Records below:

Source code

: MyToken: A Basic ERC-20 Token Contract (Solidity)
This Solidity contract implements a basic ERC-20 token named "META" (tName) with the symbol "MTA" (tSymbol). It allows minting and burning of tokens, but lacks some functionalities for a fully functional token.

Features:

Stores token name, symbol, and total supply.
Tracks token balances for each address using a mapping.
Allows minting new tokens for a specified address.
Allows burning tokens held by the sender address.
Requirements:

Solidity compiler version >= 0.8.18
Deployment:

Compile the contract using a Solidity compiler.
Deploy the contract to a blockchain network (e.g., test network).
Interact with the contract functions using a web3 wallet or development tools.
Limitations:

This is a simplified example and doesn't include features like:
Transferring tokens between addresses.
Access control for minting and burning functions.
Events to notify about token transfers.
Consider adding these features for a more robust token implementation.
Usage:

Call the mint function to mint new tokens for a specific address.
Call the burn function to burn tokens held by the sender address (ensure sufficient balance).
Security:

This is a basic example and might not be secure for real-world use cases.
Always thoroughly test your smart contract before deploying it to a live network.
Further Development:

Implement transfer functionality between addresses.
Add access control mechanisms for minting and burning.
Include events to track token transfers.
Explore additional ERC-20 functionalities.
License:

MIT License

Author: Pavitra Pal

End of Records.
Records below:

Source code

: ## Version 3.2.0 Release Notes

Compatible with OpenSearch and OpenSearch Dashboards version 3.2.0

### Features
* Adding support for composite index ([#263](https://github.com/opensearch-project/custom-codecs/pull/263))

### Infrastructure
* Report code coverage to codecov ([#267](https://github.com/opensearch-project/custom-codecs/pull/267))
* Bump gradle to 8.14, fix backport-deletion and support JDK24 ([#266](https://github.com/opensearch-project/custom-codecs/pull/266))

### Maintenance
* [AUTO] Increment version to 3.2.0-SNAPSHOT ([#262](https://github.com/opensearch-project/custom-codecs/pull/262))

End of Records.

Given the data above, transcribe exactly the lines from the one containing "Adding support for" down to the one containing "[AUTO] Increment version", and no others.

* Adding support for composite index ([#263](https://github.com/opensearch-project/custom-codecs/pull/263))

### Infrastructure
* Report code coverage to codecov ([#267](https://github.com/opensearch-project/custom-codecs/pull/267))
* Bump gradle to 8.14, fix backport-deletion and support JDK24 ([#266](https://github.com/opensearch-project/custom-codecs/pull/266))

### Maintenance
* [AUTO] Increment version to 3.2.0-SNAPSHOT ([#262](https://github.com/opensearch-project/custom-codecs/pull/262))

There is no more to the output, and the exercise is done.